YOUR OBJECTIVE: Output the data word for word. Begin at its first line and end at the line with "(Q \subseteq A) \\ \)".

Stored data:
"""
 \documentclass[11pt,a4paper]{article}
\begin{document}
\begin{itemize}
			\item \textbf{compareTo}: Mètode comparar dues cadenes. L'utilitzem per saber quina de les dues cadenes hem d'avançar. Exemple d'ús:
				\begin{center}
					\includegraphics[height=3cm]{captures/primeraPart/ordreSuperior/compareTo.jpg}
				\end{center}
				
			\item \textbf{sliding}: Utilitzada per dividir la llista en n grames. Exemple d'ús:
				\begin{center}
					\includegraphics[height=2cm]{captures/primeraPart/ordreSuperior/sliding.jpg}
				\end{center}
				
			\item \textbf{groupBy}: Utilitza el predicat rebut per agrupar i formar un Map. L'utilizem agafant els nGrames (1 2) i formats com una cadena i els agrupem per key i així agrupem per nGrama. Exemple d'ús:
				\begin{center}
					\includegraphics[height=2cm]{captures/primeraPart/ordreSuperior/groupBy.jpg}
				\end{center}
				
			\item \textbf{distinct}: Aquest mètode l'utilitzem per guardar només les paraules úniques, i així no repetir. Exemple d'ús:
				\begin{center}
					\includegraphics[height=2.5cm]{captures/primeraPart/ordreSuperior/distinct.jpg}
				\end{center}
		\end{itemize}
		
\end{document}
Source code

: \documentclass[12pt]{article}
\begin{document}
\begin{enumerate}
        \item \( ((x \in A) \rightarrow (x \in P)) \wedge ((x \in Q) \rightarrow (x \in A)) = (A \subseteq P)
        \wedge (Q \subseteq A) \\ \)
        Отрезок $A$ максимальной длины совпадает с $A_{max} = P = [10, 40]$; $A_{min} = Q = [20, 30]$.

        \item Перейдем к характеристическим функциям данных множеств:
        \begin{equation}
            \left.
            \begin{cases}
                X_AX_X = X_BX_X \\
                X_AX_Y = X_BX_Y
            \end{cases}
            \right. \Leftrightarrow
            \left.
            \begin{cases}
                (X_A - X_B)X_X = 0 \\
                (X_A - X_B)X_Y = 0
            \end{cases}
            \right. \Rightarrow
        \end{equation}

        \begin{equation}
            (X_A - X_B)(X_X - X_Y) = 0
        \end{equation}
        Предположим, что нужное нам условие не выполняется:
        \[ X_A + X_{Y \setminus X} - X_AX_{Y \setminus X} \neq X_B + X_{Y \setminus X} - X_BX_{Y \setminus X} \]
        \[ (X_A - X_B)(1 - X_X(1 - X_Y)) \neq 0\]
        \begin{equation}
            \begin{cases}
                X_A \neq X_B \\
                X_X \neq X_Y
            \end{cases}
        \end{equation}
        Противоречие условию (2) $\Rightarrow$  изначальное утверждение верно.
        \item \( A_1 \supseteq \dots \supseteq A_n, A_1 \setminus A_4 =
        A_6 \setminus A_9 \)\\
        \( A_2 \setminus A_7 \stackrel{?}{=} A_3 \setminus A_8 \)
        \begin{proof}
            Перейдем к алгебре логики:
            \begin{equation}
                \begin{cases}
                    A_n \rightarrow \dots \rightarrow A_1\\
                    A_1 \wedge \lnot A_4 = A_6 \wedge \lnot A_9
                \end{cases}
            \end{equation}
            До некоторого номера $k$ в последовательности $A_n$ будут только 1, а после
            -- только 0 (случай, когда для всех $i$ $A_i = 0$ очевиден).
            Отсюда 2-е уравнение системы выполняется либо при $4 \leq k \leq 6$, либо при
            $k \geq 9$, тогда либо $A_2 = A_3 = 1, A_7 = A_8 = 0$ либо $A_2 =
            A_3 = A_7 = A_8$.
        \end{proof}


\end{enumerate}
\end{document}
"""
RESPONSE TO THIS TASK:
 \documentclass[11pt,a4paper]{article}
\begin{document}
\begin{itemize}
			\item \textbf{compareTo}: Mètode comparar dues cadenes. L'utilitzem per saber quina de les dues cadenes hem d'avançar. Exemple d'ús:
				\begin{center}
					\includegraphics[height=3cm]{captures/primeraPart/ordreSuperior/compareTo.jpg}
				\end{center}
				
			\item \textbf{sliding}: Utilitzada per dividir la llista en n grames. Exemple d'ús:
				\begin{center}
					\includegraphics[height=2cm]{captures/primeraPart/ordreSuperior/sliding.jpg}
				\end{center}
				
			\item \textbf{groupBy}: Utilitza el predicat rebut per agrupar i formar un Map. L'utilizem agafant els nGrames (1 2) i formats com una cadena i els agrupem per key i així agrupem per nGrama. Exemple d'ús:
				\begin{center}
					\includegraphics[height=2cm]{captures/primeraPart/ordreSuperior/groupBy.jpg}
				\end{center}
				
			\item \textbf{distinct}: Aquest mètode l'utilitzem per guardar només les paraules úniques, i així no repetir. Exemple d'ús:
				\begin{center}
					\includegraphics[height=2.5cm]{captures/primeraPart/ordreSuperior/distinct.jpg}
				\end{center}
		\end{itemize}
		
\end{document}
Source code

: \documentclass[12pt]{article}
\begin{document}
\begin{enumerate}
        \item \( ((x \in A) \rightarrow (x \in P)) \wedge ((x \in Q) \rightarrow (x \in A)) = (A \subseteq P)
        \wedge (Q \subseteq A) \\ \)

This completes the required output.